WORK TO BE COMPLETED. The answer must consist of each line of the records below that contains the string "代码清单".

DATA EXTRACT.
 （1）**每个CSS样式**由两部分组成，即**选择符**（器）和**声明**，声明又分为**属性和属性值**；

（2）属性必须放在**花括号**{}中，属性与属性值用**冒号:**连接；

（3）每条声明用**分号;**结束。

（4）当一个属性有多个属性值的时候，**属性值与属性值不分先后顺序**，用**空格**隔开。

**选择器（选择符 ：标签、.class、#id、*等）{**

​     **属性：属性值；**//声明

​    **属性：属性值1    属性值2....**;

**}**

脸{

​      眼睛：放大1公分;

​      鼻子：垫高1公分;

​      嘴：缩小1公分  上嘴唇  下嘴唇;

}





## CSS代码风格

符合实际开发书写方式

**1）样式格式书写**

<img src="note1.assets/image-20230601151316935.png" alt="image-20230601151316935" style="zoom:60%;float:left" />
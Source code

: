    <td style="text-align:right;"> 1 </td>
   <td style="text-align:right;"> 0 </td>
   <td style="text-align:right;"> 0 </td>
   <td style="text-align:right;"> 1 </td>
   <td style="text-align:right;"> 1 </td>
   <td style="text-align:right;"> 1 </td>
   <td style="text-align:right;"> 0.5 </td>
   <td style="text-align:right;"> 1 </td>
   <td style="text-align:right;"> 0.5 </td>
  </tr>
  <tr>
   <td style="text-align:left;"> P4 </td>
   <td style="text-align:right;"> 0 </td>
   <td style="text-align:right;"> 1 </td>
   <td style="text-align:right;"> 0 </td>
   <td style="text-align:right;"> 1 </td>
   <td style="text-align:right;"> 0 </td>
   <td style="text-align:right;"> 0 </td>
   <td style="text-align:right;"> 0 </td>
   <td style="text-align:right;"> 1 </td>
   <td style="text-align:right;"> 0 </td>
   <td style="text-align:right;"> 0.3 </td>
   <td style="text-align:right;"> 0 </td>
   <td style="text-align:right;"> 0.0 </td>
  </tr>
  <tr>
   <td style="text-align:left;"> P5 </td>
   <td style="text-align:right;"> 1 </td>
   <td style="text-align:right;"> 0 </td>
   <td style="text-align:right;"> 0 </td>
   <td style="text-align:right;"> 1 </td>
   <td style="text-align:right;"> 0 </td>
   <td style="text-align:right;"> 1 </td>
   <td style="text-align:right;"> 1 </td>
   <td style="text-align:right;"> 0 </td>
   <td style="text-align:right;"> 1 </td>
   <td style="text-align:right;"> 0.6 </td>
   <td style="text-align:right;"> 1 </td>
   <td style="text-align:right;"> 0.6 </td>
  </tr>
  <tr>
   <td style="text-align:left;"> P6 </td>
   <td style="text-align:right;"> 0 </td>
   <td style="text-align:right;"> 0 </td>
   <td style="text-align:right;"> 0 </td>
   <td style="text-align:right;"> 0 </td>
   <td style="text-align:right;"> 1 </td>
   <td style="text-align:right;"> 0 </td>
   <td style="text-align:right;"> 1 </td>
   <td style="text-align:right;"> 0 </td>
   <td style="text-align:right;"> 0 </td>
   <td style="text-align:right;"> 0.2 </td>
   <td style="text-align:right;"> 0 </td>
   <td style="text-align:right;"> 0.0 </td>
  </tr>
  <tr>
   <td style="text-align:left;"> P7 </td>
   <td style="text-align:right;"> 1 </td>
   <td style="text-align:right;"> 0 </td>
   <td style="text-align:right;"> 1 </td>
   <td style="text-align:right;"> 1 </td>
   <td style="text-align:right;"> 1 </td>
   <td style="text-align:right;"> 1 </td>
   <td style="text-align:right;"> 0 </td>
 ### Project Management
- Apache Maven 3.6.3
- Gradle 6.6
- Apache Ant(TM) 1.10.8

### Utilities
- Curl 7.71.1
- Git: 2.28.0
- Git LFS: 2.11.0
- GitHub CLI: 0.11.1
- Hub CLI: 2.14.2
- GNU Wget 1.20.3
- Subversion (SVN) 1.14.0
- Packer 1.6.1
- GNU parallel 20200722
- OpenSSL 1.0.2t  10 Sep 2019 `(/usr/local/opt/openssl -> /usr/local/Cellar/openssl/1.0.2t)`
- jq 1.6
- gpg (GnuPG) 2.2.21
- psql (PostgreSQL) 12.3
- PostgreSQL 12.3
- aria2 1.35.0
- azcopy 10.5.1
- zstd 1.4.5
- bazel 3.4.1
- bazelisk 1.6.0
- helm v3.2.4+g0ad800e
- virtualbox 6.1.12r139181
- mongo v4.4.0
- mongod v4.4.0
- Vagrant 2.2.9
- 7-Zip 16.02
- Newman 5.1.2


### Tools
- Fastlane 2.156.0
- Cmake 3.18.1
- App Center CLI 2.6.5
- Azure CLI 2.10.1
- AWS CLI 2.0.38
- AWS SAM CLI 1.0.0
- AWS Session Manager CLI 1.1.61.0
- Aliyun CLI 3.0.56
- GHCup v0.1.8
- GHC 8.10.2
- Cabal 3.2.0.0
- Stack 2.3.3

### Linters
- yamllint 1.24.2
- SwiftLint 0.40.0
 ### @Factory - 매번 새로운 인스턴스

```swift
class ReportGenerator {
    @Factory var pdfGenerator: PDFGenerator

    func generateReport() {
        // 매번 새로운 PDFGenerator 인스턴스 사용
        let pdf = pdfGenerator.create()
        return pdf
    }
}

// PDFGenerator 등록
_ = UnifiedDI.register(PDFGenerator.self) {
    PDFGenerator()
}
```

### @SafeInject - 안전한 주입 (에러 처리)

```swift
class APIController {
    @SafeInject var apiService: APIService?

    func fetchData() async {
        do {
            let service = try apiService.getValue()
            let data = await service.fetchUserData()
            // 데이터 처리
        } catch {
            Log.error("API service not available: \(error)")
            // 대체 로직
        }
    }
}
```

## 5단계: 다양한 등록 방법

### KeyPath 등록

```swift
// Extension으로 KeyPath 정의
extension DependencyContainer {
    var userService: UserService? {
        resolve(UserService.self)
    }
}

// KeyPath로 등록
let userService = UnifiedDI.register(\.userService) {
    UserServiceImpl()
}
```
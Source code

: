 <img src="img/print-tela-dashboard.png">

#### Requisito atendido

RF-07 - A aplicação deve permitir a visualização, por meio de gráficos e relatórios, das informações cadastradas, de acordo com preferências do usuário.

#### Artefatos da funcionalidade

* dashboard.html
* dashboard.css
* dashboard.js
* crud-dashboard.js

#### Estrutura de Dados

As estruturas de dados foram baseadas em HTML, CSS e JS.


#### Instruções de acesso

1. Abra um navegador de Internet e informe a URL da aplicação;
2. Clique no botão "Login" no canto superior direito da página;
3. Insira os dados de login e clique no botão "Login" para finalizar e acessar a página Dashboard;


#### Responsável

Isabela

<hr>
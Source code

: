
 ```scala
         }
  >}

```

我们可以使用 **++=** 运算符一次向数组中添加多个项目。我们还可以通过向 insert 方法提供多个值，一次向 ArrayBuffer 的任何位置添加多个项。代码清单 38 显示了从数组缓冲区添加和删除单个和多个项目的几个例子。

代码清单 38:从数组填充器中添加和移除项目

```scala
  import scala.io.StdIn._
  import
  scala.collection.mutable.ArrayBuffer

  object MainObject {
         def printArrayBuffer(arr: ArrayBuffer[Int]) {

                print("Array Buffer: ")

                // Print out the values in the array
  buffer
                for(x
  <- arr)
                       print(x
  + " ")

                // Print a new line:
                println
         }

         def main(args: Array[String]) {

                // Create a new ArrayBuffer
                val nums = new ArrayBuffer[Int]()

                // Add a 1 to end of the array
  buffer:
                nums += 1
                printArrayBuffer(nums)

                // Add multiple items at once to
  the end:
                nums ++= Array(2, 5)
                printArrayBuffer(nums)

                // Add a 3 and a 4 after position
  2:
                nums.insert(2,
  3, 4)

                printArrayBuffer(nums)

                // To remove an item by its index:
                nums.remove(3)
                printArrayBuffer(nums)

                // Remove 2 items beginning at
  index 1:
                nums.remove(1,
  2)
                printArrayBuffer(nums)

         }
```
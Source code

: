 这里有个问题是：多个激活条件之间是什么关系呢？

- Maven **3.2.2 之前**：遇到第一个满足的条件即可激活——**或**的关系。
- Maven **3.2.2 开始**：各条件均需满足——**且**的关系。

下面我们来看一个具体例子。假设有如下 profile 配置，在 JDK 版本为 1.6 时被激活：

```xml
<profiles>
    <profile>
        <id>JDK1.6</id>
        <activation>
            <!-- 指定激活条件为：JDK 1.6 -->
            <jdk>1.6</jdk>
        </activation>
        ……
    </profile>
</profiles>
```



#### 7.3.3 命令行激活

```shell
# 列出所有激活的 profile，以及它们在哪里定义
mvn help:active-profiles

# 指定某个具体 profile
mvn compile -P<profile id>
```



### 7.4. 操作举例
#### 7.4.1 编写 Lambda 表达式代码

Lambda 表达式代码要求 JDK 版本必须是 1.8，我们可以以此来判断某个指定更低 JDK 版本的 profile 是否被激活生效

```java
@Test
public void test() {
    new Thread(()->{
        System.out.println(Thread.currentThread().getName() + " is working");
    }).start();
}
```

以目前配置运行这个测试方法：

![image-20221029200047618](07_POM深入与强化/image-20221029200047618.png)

SOLUTION FOR THIS TASK.
我们可以使用 **++=** 运算符一次向数组中添加多个项目。我们还可以通过向 insert 方法提供多个值，一次向 ArrayBuffer 的任何位置添加多个项。代码清单 38 显示了从数组缓冲区添加和删除单个和多个项目的几个例子。
代码清单 38:从数组填充器中添加和移除项目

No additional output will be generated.